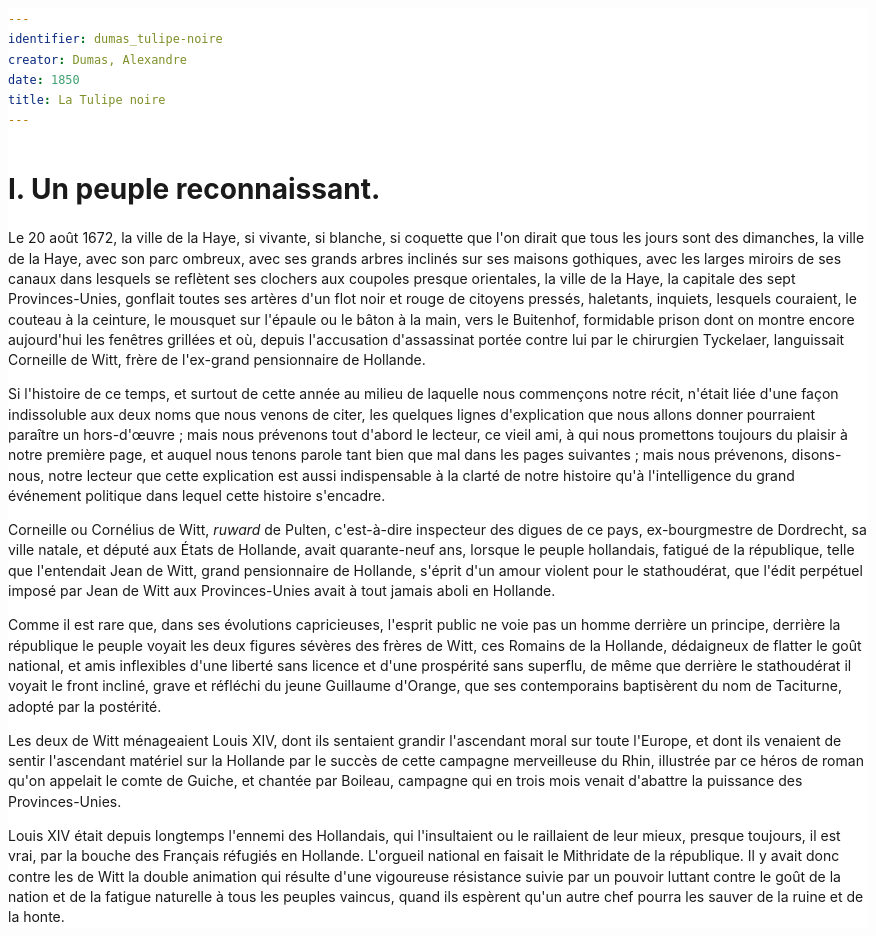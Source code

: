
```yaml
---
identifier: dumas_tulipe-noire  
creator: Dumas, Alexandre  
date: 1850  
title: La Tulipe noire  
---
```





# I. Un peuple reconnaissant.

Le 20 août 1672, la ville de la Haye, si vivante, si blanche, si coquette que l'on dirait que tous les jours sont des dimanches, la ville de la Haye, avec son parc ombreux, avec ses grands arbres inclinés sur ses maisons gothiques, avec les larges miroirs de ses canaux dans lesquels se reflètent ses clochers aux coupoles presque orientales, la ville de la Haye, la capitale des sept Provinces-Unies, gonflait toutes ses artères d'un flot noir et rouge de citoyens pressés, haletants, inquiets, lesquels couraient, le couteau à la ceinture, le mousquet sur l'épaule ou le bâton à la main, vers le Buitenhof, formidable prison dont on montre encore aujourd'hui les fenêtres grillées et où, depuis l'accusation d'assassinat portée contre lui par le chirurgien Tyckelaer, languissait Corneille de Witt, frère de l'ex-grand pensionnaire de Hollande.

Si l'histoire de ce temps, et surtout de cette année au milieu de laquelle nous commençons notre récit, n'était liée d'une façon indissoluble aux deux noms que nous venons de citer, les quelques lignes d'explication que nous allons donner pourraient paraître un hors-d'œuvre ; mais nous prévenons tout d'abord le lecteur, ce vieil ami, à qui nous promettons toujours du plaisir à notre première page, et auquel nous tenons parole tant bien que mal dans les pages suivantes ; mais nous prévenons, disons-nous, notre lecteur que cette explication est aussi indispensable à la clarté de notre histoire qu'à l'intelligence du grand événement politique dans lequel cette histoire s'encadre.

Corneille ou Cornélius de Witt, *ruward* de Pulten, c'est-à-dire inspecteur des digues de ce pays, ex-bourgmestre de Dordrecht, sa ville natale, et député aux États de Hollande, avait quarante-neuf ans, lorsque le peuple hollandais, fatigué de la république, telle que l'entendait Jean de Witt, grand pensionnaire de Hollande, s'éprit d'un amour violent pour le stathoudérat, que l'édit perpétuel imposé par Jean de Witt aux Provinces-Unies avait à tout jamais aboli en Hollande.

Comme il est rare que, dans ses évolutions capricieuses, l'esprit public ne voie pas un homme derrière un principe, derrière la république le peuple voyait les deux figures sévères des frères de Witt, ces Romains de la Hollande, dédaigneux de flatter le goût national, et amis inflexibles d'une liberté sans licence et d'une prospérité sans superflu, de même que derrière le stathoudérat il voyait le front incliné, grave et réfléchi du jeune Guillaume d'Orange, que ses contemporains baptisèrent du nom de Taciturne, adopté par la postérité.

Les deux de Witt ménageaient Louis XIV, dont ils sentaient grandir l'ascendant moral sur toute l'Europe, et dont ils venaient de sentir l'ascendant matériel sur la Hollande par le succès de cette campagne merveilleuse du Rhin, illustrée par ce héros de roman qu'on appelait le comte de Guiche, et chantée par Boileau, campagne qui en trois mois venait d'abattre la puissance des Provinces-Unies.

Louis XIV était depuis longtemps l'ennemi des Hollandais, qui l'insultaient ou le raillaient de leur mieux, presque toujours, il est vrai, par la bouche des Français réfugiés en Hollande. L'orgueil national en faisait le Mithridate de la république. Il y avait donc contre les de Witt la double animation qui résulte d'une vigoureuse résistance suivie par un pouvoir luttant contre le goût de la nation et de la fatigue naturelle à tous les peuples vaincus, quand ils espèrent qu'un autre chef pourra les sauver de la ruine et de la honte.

----------------

**Instructions to follow:** Write every line above again exactly, but leave the pictures out.

**Answer to this task:**
Source code

:
```yaml
---
identifier: dumas_tulipe-noire  
creator: Dumas, Alexandre  
date: 1850  
title: La Tulipe noire  
---
```





# I. Un peuple reconnaissant.

Le 20 août 1672, la ville de la Haye, si vivante, si blanche, si coquette que l'on dirait que tous les jours sont des dimanches, la ville de la Haye, avec son parc ombreux, avec ses grands arbres inclinés sur ses maisons gothiques, avec les larges miroirs de ses canaux dans lesquels se reflètent ses clochers aux coupoles presque orientales, la ville de la Haye, la capitale des sept Provinces-Unies, gonflait toutes ses artères d'un flot noir et rouge de citoyens pressés, haletants, inquiets, lesquels couraient, le couteau à la ceinture, le mousquet sur l'épaule ou le bâton à la main, vers le Buitenhof, formidable prison dont on montre encore aujourd'hui les fenêtres grillées et où, depuis l'accusation d'assassinat portée contre lui par le chirurgien Tyckelaer, languissait Corneille de Witt, frère de l'ex-grand pensionnaire de Hollande.

Si l'histoire de ce temps, et surtout de cette année au milieu de laquelle nous commençons notre récit, n'était liée d'une façon indissoluble aux deux noms que nous venons de citer, les quelques lignes d'explication que nous allons donner pourraient paraître un hors-d'œuvre ; mais nous prévenons tout d'abord le lecteur, ce vieil ami, à qui nous promettons toujours du plaisir à notre première page, et auquel nous tenons parole tant bien que mal dans les pages suivantes ; mais nous prévenons, disons-nous, notre lecteur que cette explication est aussi indispensable à la clarté de notre histoire qu'à l'intelligence du grand événement politique dans lequel cette histoire s'encadre.

Corneille ou Cornélius de Witt, *ruward* de Pulten, c'est-à-dire inspecteur des digues de ce pays, ex-bourgmestre de Dordrecht, sa ville natale, et député aux États de Hollande, avait quarante-neuf ans, lorsque le peuple hollandais, fatigué de la république, telle que l'entendait Jean de Witt, grand pensionnaire de Hollande, s'éprit d'un amour violent pour le stathoudérat, que l'édit perpétuel imposé par Jean de Witt aux Provinces-Unies avait à tout jamais aboli en Hollande.

Comme il est rare que, dans ses évolutions capricieuses, l'esprit public ne voie pas un homme derrière un principe, derrière la république le peuple voyait les deux figures sévères des frères de Witt, ces Romains de la Hollande, dédaigneux de flatter le goût national, et amis inflexibles d'une liberté sans licence et d'une prospérité sans superflu, de même que derrière le stathoudérat il voyait le front incliné, grave et réfléchi du jeune Guillaume d'Orange, que ses contemporains baptisèrent du nom de Taciturne, adopté par la postérité.

Les deux de Witt ménageaient Louis XIV, dont ils sentaient grandir l'ascendant moral sur toute l'Europe, et dont ils venaient de sentir l'ascendant matériel sur la Hollande par le succès de cette campagne merveilleuse du Rhin, illustrée par ce héros de roman qu'on appelait le comte de Guiche, et chantée par Boileau, campagne qui en trois mois venait d'abattre la puissance des Provinces-Unies.

Louis XIV était depuis longtemps l'ennemi des Hollandais, qui l'insultaient ou le raillaient de leur mieux, presque toujours, il est vrai, par la bouche des Français réfugiés en Hollande. L'orgueil national en faisait le Mithridate de la république. Il y avait donc contre les de Witt la double animation qui résulte d'une vigoureuse résistance suivie par un pouvoir luttant contre le goût de la nation et de la fatigue naturelle à tous les peuples vaincus, quand ils espèrent qu'un autre chef pourra les sauver de la ruine et de la honte.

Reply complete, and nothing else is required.